Grant Wolfram handled high-leverage duty today as the 27th man and tossed two scoreless innings with four strikeouts for his first major league win in only his third appearance. Félix Bautista recorded his 18th save.

The Mets led 1-0 in the fifth after Brett Baty’s leadoff walk and stolen base, and No. 9 hitter Tyrone Taylor’s double into the right field corner. Morton stranded two runners after a two-out intentional walk to Juan Soto.

Two potential turning points in Morton’s start came within the first three innings.

Brandon Nimmo led off the first with a single, Francisco Lindor walked and the runners moved up on a passed ball. Morton responded by striking out Soto and Pete Alonso and retiring Jesse Winker on a popup.

A two-out single for Lindor and Jackson Holliday error in the third created more problems, but Vázquez, making a rare appearance, backhanded Alonso’s ground ball deep in the hole and threw him out.

Another crucial escape was executed in the sixth. Mark Vientos, inserted into the game because of Jesse Winker’s back discomfort, lined a leadoff double into left-center field and was stranded. Laureano made a sliding catch in left to rob Luis Torrens.

Fans stood to cheer Morton, a drastically different reception following the boos that rained down on him earlier at home.

Holliday had a leadoff single in the first inning and Peterson retired the next nine batters before Jordan Westburg’s leadoff single in the fourth. Laureano dumped a single into shallow center field and Taylor threw out Westburg at third base.

Ramón Urías worked Peterson for 11 pitches before lining out to Nimmo at 108.5 mph, and the game remained scoreless.

Jacob Stallings led off the sixth with a single, Holliday hit a tapper in front of the plate that produced a force at second base, and Peterson picked off Holliday.

Peterson tossed seven scoreless innings on 87 pitches, returned for the eighth and gave up a leadoff single to Cowser. Stanek surrendered the home run, walked four batters and retired only two before manager Carlos Mendoza pulled him.

The Baker trade hands the Orioles a seventh first-day selection: 19th, 30th, 31st, 37th, 58th, 69th and 93rd.
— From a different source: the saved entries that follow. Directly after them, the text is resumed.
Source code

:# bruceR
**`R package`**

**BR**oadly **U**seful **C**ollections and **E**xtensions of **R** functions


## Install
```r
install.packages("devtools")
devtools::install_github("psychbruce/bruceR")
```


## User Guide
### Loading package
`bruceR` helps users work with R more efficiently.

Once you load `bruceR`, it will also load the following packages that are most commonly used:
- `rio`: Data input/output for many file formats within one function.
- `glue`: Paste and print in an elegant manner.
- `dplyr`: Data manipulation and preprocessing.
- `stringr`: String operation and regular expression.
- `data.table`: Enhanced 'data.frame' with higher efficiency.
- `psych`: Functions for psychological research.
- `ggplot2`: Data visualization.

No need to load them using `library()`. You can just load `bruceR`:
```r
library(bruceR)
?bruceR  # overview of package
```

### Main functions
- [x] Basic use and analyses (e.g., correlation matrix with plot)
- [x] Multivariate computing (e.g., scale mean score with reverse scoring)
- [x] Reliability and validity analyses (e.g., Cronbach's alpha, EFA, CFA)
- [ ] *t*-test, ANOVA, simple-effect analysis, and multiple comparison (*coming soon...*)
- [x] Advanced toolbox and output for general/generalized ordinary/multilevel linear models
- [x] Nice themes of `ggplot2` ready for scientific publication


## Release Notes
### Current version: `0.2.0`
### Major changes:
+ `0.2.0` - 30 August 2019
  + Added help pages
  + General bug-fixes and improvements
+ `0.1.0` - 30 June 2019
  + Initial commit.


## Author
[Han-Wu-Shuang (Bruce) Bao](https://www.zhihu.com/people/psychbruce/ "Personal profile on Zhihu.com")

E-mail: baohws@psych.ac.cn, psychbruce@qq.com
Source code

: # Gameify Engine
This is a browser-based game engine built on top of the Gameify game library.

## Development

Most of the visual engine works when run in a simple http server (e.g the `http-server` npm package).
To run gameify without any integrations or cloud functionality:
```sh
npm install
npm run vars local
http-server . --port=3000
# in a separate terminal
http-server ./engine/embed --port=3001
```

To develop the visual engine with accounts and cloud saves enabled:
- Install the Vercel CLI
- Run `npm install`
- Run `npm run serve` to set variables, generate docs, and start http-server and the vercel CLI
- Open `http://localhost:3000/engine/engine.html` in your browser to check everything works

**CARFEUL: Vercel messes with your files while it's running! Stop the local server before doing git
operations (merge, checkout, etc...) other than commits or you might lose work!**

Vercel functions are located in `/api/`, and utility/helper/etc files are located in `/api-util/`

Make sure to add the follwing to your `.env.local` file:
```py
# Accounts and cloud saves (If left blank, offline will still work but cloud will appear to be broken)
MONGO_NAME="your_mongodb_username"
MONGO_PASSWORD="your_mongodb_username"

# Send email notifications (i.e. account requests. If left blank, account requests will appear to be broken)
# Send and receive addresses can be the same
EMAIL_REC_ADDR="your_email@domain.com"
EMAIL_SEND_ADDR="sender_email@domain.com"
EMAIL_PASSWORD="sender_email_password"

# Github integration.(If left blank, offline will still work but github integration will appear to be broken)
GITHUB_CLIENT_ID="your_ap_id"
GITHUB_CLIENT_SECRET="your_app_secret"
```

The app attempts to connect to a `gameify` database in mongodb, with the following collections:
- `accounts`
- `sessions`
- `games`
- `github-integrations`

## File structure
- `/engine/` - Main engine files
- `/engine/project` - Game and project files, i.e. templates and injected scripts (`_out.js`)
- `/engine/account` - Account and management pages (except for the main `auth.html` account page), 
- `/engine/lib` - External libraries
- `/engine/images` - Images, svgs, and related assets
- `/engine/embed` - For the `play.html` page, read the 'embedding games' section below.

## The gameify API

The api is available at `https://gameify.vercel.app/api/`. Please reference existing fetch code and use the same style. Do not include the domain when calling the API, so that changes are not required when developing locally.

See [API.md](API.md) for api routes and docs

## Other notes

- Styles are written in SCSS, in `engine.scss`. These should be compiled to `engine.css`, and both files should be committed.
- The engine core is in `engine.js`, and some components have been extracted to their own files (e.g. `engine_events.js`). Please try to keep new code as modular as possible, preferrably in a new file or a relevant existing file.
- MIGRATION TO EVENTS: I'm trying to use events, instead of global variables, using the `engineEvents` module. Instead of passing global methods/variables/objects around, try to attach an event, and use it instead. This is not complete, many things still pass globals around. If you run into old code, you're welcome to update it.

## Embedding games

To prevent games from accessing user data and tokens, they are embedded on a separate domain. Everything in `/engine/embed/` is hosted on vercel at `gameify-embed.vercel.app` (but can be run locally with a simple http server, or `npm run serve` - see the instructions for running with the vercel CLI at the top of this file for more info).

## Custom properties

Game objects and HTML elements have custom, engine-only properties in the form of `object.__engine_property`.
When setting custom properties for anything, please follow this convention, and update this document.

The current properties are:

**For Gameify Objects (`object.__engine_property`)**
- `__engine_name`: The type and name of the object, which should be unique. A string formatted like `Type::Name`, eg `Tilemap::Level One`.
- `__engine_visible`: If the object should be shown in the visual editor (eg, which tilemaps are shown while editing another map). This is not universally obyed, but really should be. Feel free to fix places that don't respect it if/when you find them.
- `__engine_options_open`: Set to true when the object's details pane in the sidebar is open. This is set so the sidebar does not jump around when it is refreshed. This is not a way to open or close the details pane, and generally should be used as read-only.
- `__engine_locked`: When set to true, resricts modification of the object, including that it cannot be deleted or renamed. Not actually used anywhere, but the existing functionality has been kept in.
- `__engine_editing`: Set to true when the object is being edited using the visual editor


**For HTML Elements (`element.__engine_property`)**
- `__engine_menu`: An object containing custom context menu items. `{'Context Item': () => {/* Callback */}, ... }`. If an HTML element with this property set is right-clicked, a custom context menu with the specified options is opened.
The slot value for the 37th is $2,631,400, and the club’s $19,144,500 bonus pool money is the most for any team since its creation in 2012.

“That gives us a big opportunity to flex our muscle, and hopefully, if there are players that cost a little extra money because they've got college commitments, we'll be able to use it,” Elias said. “And I think that the fact that we had picks at 30 and 31 already, it makes us able to acquire a 37th pick because you've kind of already scouted players in that neighborhood of the draft. So we should be pretty well prepared for the picks at 37.”

Day 1 of the draft is Sunday evening, which is why Elias pounced on the Rays’ offer. He said the Orioles won’t target picks viewed as the most rapid risers.

“I don’t know that you ever do that in a draft,” he said. “I also think it’s hard to weigh that. You’d assume that college players move faster, but if you hit on the right high school player, if you choose the right high school player, they can move every bit as fast. So I think we’re going to look at the picks from a holistic talent standpoint, especially our early picks, and it’s hard to worry about that too much in the draft.”

Accepting a draft choice for a major league player spins the focus to the future, but it doesn’t necessarily have to be miles down the road.

“The draft picks are opportunities to bring really good players into the organization, and yeah, you may keep them and draft them and develop them and that may take two or three years. You may trade them that winter and that can impact the team,” Elias said.

“We’re going to see what we do with the pick, I have no idea who we’re taking with the 37th overall pick, but we’ll bring a really good player into the organization that we wouldn’t have otherwise had, and there’s a number of ways to monetize, to extract value from a really good minor league player.”